La pintura representa una escena de la que el propio Turner fue testigo en 1838: el destino final del HMS Temeraire. El momento en el que es remolcado desde la base de Sheerness, junto a la desembocadura del Támesis, hasta su destino final en el desguace. El Luchador Temerario, buque de 98 cañones de la armada británica, a cuyo mando estuvo el comandante Harvey, representó un papel fundamental en la flota que dirigió el almirante Nelson en la Batalla de Trafalgar. Fue su escolta inseparable en todo momento y la nave capitana de la Royal Navy desde su caída.
Cuando el HMS Victory de Nelson fue cogido entre dos fuegos enemigos y una bala procedente del Redoutable abatía al almirante inglés, el Temeraire, que protegía al buque insignia británico, arremetió con furia al barco enemigo y a cuantos lo rodeaban, evitando su hundimiento, y con ello, el de la moral de sus compatriotas.

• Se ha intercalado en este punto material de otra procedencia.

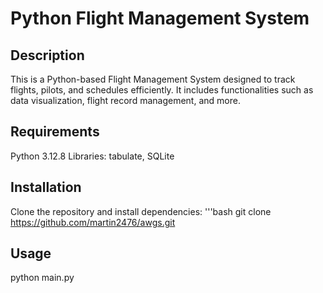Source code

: # Python Flight Management System

## Description
This is a Python-based Flight Management System designed to track flights, pilots, and schedules efficiently. It includes functionalities such as data visualization, flight record management, and more.

## Requirements
Python 3.12.8
Libraries: tabulate, SQLite

## Installation
Clone the repository and install dependencies:
'''bash
git clone https://github.com/martin2476/awgs.git

## Usage
python main.py
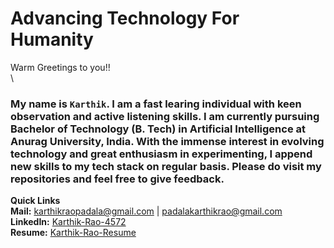 # Advancing Technology For Humanity
Warm Greetings to you!!\
\
### My name is `Karthik`. I am a fast learing individual with keen observation and active listening skills. I am currently pursuing Bachelor of Technology (B. Tech) in Artificial Intelligence at Anurag University, India. With the immense interest in evolving technology and great enthusiasm in experimenting, I append new skills to my tech stack on regular basis. Please do visit my repositories and feel free to give feedback. 

**Quick Links**\
**Mail:** karthikraopadala@gmail.com | padalakarthikrao@gmail.com \
**LinkedIn:** [Karthik-Rao-4572](https://www.linkedin.com/in/karthik-rao-padala/) \
**Resume:** [Karthik-Rao-Resume](https://drive.google.com/file/d/1yNq7Dic6LNIePa49gaglzceOQuh7AhdZ/view?usp=sharing)

<!--
**KARTHIK-RAO-4572/KARTHIK-RAO-4572** is a ✨ _special_ ✨ repository because its `README.md` (this file) appears on your GitHub profile.

Here are some ideas to get you started:

- 🔭 I’m currently working on ...
- 🌱 I’m currently learning ...
- 👯 I’m looking to collaborate on ...
- 🤔 I’m looking for help with ...
- 💬 Ask me about ...
- 📫 How to reach me: ...
- 😄 Pronouns: ...
- ⚡ Fun fact: ...
-->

El cuadro es un homenaje a lord Nelson y al poderío de la Royal Navy, que se enfrentó en la Batalla de Trafalgar en 1805 a las dos escuadras más potentes de su tiempo: la Grande Armée del todopoderoso Bonaparte, a cargo del general Villeneuve; y a la española, heredera de la “Armada Invencible”, aliada y dependiente del general francés. Esta batalla fue vital para la historia pues supuso el primer gran fracaso de Napoleón, que tuvo que postergar para siempre la invasión de Inglaterra. Recordemos que la Grande Armée se encontraba acampada en esos días en las playas de Boulogne, junto al paso de Calais, frente a las costas británicas, dispuesta para la invasión. Pero ante la imposibilidad de recibir refuerzos por mar, Bonaparte decidió por fin dejar allí un resto insignificante de su ejército y arremeter por tierra a los austriacos cruzando media Europa a marchas forzadas, hasta tomar Viena y apoderarse del corazón del continente en la gran batalla de Austerlitz, la batalla de los Tres Emperadores, en la que Napoleón Bonaparte venció a los dos poderosos monarcas aliados, a Francisco I de Austria y al zar Alejandro. A pesar de esa gran victoria, Napoleón quedaría duramente tocado tras su derrota en Trafalgar, pues la batalla supuso ceder a Inglaterra el dominio de los mares, lo que imposibilitaba definitivamente posteriores conquistas.
Esta espléndida marina al atardecer es sin duda una de las obras más bellas del autor. Se trata de una composición perfectamente equilibrada en la que Turner ha situado los barcos a un lado y al frente, bajo la vaga lucecita de la luna saliente; mientras al fondo en el otro lado dejó tras el difuso litoral, como punto de fuga, el gran sol poniente del ocaso del día. Por otro lado la combinación de colores y la iluminación resultan magníficas, al fundir armoniosamente en gruesas pinceladas impresionistas los tonos anaranjados con los azules pálidos, lo que la dota de un cariz romántico y evocador.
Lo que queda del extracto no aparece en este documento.